No caminho, numa rua um tanto íngreme, um filete de água escorre junto ao meio-fio. Descendo na correnteza vem um barquinho de papel, desses que as crianças gostam de fazer.
O homem que passou a vida trabalhando em estaleiro, construindo navios, e agora não tem mais emprego, se abaixa e pega nas mãos o barquinho de papel.
Grandes filmes são feitos também de pequenos detalhes.
Na festa dos 30 anos de casamento, o casal ganha uma viagem à África
No fim de semana, vão todos para a praia: Michel, Marie-Claire, os dois filhos, Flo (Anaïs Demoustier) e Gilles (Adrien Jolivet), a mulher deste, Maryse (Emilie Piponnier), o marido de Flo, Jeannot (Raphaël Hidrot), os três netinhos – dois são filhos de Flo, uma é filha de Gilles.
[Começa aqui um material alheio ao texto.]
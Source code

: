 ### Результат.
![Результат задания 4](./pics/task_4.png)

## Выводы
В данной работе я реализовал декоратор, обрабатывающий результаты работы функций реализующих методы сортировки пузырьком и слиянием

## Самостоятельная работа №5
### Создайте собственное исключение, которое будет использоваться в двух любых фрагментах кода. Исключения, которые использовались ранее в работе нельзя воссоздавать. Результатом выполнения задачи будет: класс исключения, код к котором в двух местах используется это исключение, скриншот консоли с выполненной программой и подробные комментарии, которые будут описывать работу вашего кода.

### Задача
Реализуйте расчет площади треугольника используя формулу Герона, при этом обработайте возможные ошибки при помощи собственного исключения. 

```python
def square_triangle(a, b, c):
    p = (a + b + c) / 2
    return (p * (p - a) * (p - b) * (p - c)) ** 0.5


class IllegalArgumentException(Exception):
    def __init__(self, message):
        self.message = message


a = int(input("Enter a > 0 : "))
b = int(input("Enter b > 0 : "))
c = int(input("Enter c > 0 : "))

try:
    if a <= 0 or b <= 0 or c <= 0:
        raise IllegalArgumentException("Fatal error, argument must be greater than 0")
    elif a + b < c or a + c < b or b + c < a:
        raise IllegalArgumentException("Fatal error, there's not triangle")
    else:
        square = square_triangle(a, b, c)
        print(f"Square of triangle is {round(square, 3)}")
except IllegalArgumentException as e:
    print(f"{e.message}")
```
Enquanto Michel brinca na areia com os netinhos, os dois filhos conversam com Marie-Claire. Estão preocupados com o pai, querem saber como ele está enfrentando o desemprego. Sabem que vai ser difícil, quase impossível, ele encontrar novo emprego, com a situação atual da economia, empregos sempre sendo cortados, nunca vagas sendo abertas.
Michel tem dias em que está bem, tem dias em que não consegue evitar a tristeza, uma pequena depressão.
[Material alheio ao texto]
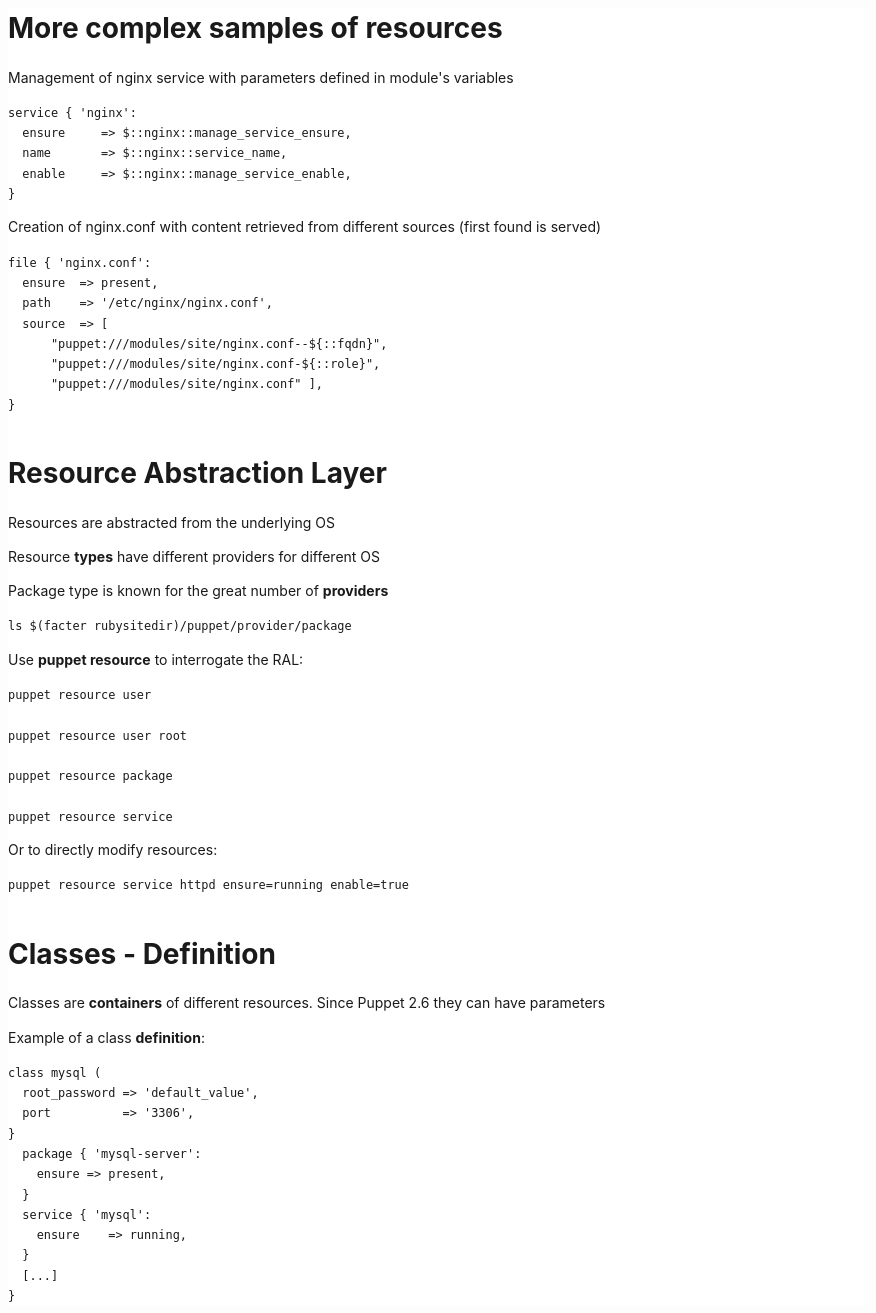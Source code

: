 
# More complex samples of resources

Management of nginx service with parameters defined in module's variables

    service { 'nginx':
      ensure     => $::nginx::manage_service_ensure,
      name       => $::nginx::service_name,
      enable     => $::nginx::manage_service_enable,
    }

Creation of nginx.conf with content retrieved from different sources (first found is served)

    file { 'nginx.conf':
      ensure  => present,
      path    => '/etc/nginx/nginx.conf',
      source  => [
          "puppet:///modules/site/nginx.conf--${::fqdn}",
          "puppet:///modules/site/nginx.conf-${::role}",
          "puppet:///modules/site/nginx.conf" ],
    }


# Resource Abstraction Layer

Resources are abstracted from the underlying OS

Resource **types** have different providers for different OS

Package type is known for the great number of **providers**

    ls $(facter rubysitedir)/puppet/provider/package

Use **puppet resource** to interrogate the RAL:

    puppet resource user

    puppet resource user root

    puppet resource package

    puppet resource service

Or to directly modify resources:

    puppet resource service httpd ensure=running enable=true


# Classes - Definition

Classes are **containers** of different resources. Since Puppet 2.6 they can have parameters

Example of a class **definition**:

    class mysql (
      root_password => 'default_value',
      port          => '3306',
    }
      package { 'mysql-server':
        ensure => present,
      }
      service { 'mysql':
        ensure    => running,
      }
      [...]
    }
Procura coisas para fazer. Passa a cuidar da cozinha da casa. Às vezes vai à casa do filho Gilles, construir no quintal o que eles chamam de pérgola.
O casal visita a casa de Raoul e Denise, estes visitam a casa de Michel e Marie-Claire.
Filhos e amigos preparam uma grande festa para comemorar os 30 anos de casamento de Michel e Marie-Claire. A festa se realiza na área do próprio estaleiro reservada ao lazer dos funcionários. Michel comenta com Raoul que foi gentileza permitirem fazer a festa lá – afinal, ele já não é mais funcionário. Raoul brinca: “Queria ver eles se negarem. Eu lideraria uma greve”.
Há dezenas de pessoas na festa. Foram convidados todos os 19 que perderam o emprego juntamente com Michel.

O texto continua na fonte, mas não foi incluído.